You know what's annoying? Every other stocking stuffer guide I found suggested things like cufflinks. Cufflinks are not the male equivalent of earrings, people. Here's what they really want, or at least will use for a couple of days before they lose/break the majority of it:
- Gum. Everybody loves gum, except Dan, that weirdo. But everyone normal does.
- Pocket Knife. If your man doesn't have one, he won't know how he lived without one once he does.
- Candy. Stuff every free bit of space with candy. The ultimate filler. Any pocket of air is just a sign you don't truly love him.
- Joke Book. Because dad jokes are the best and the perfect ice breaker.
- Mini Nerf Gun. To terrorize wives and cats. Don't worry, odds are all the little foam bullets will be lost by New Year's.
- Lip Balm. Men don't buy themselves the good stuff, but they are so grateful to have it. Just make sure it's not girly and he may actually use it.
- Beanie. You can never have too many warm, little hats.

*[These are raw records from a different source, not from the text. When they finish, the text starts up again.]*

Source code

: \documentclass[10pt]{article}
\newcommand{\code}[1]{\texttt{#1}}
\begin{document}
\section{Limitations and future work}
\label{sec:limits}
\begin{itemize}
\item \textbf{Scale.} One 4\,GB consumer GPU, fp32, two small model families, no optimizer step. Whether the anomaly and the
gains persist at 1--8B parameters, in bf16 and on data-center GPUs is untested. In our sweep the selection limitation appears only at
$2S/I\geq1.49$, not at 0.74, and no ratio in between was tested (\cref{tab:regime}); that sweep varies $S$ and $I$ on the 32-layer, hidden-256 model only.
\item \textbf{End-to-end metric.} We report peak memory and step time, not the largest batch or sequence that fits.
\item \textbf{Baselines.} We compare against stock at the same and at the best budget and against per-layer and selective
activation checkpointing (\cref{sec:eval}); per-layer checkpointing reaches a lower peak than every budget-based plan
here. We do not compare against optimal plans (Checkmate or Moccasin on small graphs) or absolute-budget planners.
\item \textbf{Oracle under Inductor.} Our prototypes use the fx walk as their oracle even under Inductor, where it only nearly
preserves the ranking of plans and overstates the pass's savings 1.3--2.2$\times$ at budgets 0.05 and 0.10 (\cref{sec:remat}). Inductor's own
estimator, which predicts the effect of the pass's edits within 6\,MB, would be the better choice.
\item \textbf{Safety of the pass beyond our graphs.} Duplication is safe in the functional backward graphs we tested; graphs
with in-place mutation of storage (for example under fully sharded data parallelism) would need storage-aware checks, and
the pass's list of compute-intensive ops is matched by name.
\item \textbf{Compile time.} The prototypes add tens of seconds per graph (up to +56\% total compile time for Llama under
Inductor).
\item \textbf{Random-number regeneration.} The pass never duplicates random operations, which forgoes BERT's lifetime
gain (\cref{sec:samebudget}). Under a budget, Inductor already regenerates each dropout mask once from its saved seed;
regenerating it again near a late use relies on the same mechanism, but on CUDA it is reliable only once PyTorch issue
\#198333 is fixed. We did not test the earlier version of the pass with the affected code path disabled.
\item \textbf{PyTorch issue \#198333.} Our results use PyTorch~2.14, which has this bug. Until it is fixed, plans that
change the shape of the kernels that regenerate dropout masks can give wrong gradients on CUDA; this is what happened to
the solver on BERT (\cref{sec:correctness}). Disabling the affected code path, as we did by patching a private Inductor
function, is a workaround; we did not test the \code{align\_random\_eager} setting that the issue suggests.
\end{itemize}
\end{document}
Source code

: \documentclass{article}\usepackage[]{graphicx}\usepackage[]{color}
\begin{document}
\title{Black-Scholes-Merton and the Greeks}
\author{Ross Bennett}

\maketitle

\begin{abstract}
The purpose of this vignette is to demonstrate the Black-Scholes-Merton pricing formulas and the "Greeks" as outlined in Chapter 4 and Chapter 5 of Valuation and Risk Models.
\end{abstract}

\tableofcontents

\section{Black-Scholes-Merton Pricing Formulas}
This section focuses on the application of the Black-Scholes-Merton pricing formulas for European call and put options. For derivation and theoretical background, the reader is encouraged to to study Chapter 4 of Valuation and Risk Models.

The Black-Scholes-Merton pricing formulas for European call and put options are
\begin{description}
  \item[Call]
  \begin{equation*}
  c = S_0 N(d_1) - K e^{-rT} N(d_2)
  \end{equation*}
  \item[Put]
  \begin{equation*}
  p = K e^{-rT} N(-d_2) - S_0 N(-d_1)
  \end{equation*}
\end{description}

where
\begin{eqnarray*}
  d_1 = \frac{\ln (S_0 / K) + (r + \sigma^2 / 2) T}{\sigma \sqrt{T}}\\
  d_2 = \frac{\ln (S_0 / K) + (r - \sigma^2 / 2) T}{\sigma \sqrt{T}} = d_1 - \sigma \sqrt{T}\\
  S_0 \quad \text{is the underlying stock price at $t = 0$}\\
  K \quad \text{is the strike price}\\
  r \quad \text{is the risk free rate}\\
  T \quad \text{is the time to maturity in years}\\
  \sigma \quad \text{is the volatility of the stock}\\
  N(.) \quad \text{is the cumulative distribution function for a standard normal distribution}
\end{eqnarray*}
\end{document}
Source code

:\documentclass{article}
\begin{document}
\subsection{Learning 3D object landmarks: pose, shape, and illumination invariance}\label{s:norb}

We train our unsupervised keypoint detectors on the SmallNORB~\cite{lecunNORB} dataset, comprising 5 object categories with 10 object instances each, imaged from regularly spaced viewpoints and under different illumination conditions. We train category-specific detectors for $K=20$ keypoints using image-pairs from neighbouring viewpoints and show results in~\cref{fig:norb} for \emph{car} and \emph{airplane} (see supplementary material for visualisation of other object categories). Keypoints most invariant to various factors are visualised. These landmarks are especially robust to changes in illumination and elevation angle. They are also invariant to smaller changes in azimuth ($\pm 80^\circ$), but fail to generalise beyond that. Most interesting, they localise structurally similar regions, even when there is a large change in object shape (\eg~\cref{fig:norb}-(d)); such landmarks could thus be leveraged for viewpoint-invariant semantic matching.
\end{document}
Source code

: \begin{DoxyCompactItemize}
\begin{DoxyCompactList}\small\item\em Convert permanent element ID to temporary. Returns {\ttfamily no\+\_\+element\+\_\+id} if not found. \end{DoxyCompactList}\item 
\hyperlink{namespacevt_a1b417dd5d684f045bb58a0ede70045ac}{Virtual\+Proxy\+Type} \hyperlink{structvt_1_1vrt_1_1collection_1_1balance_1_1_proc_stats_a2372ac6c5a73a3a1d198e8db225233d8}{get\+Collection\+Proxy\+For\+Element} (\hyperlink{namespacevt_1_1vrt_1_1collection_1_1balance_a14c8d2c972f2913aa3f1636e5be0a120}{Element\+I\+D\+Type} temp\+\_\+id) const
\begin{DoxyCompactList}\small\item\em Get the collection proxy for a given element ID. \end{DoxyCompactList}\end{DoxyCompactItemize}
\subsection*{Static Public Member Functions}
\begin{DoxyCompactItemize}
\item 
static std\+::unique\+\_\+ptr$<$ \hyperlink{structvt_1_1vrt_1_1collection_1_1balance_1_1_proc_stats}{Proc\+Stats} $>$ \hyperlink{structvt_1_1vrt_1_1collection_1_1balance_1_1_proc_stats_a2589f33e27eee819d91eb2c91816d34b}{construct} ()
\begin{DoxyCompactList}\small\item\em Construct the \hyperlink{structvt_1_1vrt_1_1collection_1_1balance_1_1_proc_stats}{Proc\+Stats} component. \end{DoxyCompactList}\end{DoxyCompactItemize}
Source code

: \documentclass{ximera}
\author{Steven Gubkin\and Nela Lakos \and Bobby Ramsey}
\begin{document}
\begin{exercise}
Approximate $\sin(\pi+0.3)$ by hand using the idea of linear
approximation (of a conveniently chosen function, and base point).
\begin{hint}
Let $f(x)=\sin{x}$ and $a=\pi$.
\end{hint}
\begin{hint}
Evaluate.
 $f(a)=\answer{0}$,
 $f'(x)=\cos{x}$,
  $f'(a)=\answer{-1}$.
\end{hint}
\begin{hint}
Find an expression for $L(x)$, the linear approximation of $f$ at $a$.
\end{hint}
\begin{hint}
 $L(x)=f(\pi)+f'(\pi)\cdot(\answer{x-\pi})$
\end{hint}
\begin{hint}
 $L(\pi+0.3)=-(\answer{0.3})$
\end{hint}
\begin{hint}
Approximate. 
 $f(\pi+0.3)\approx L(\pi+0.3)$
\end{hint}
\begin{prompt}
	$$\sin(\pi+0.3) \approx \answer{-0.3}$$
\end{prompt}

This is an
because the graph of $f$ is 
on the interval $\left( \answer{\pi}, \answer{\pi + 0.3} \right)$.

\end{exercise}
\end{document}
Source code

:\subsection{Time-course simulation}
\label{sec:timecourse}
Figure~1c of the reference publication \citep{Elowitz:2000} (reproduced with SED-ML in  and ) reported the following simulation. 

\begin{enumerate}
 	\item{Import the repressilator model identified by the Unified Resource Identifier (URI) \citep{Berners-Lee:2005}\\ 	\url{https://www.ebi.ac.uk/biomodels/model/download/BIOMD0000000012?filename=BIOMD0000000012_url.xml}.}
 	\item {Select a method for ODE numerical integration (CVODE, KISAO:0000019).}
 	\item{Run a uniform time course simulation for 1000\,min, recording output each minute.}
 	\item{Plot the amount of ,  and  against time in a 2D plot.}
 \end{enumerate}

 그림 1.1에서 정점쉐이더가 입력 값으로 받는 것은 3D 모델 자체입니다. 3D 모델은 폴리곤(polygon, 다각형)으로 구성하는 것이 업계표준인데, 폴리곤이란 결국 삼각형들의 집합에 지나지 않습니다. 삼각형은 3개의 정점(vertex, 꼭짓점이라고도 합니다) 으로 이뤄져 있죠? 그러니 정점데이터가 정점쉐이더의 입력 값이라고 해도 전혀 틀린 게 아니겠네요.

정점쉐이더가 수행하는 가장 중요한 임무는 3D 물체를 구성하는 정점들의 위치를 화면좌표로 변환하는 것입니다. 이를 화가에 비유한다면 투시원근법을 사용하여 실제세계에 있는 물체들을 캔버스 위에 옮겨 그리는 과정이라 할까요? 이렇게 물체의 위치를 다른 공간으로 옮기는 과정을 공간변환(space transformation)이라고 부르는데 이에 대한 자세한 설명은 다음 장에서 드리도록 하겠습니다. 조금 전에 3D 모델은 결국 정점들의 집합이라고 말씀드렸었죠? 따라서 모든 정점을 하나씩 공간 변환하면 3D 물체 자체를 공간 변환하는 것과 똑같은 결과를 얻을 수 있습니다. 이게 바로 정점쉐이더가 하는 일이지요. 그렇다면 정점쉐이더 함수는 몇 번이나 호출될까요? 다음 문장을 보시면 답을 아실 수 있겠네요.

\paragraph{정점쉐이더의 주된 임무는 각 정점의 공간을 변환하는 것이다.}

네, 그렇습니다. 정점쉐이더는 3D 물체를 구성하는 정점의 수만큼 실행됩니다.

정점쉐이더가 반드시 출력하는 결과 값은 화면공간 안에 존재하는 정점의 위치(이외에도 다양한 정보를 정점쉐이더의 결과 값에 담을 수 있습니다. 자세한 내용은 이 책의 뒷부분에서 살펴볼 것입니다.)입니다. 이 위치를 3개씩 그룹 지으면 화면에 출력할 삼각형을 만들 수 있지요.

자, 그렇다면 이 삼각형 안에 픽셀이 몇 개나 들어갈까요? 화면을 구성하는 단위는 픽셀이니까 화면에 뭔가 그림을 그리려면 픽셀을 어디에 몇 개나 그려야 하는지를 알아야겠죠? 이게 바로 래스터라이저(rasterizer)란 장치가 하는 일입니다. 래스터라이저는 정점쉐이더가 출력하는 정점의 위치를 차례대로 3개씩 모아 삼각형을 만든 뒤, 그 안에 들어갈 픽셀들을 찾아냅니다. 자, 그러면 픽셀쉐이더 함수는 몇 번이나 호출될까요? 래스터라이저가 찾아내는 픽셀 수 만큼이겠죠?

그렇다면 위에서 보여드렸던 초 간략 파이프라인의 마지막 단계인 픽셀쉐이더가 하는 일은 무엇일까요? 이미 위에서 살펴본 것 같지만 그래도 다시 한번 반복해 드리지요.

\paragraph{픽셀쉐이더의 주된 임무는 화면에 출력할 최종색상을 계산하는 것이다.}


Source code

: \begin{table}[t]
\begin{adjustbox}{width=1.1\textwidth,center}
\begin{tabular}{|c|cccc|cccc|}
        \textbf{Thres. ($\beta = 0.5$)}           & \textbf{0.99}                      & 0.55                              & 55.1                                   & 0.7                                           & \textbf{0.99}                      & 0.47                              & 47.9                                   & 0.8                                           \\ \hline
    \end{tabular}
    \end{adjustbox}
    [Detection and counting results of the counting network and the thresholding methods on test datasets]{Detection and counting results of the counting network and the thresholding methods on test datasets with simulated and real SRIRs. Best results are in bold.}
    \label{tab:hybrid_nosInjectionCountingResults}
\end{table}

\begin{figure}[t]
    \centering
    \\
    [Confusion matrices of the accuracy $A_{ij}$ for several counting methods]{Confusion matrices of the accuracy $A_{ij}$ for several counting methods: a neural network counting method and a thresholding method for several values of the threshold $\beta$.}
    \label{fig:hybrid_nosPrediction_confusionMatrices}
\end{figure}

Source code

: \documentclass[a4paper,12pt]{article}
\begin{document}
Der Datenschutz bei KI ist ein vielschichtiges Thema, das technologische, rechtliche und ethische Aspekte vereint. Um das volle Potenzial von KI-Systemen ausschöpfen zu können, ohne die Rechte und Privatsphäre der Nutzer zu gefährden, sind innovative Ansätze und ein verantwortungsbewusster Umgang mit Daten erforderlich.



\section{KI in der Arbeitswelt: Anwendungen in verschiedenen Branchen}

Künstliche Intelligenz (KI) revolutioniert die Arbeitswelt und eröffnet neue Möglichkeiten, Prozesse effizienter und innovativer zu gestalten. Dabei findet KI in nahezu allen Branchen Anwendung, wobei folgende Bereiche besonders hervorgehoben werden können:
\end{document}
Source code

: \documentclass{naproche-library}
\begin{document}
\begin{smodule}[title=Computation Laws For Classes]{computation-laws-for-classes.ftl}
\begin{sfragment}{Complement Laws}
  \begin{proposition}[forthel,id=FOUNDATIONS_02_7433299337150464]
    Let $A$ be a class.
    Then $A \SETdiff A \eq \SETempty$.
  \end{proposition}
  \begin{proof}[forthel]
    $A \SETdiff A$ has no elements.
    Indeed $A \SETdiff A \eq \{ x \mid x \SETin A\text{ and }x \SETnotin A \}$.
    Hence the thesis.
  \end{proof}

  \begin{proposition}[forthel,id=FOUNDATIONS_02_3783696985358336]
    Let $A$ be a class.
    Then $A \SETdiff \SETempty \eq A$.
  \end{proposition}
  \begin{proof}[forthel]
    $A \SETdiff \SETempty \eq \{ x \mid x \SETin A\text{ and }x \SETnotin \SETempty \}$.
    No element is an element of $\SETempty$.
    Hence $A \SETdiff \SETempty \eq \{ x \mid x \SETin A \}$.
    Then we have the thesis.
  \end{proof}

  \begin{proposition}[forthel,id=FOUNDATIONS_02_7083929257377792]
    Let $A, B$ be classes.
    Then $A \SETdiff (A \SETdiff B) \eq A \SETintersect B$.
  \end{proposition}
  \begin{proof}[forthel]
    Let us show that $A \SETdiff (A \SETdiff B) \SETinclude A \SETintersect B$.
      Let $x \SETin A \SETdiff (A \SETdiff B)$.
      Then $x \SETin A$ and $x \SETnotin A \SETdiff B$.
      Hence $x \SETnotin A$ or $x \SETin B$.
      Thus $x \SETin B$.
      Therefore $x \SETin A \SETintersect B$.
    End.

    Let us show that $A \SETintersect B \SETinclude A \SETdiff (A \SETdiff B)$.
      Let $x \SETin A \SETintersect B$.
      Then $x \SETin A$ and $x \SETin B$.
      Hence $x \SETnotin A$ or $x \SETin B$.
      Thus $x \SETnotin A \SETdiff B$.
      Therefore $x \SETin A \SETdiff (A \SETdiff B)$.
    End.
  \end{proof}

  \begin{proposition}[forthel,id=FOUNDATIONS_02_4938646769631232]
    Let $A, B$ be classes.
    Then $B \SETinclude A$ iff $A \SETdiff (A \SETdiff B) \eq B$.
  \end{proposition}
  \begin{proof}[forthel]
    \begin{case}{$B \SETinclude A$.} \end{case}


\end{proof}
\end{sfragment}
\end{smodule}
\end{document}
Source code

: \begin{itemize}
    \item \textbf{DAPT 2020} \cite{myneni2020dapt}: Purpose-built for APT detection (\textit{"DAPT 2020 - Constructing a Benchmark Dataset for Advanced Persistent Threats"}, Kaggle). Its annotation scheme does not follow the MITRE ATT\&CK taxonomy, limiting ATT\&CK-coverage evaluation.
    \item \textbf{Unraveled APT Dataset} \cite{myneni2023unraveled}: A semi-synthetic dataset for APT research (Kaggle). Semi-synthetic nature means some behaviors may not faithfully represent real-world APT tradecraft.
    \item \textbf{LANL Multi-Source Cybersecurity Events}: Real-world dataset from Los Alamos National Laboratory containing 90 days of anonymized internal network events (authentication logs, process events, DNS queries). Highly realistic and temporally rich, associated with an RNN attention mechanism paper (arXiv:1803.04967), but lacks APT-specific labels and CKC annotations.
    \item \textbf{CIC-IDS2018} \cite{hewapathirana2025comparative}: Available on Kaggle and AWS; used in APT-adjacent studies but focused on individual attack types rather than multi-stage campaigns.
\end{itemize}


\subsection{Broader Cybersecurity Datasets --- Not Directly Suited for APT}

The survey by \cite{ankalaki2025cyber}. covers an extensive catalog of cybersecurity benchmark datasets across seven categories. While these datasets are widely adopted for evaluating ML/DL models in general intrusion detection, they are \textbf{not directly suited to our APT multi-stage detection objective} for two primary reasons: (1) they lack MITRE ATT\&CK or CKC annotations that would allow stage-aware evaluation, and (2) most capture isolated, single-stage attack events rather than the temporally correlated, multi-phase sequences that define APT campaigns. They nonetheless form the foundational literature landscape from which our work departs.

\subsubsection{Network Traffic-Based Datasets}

- Model Car Kit. Especially meaningful if you can find one of his favorite car. And it'll give him something to work on in the downtime on Christmas.
- Wallet. Men's wallets tend to take a beating and show their age quickly. His probably needs a refresher.
- Magnetic Wristband. This thing just looks like it's the coolest thing ever. I'm so sad it's sold out. Definitely getting one for Dan next year, probably one for me, too. It's magnetic so you don't drop screws and nuts when you're working on something. It's just so smart!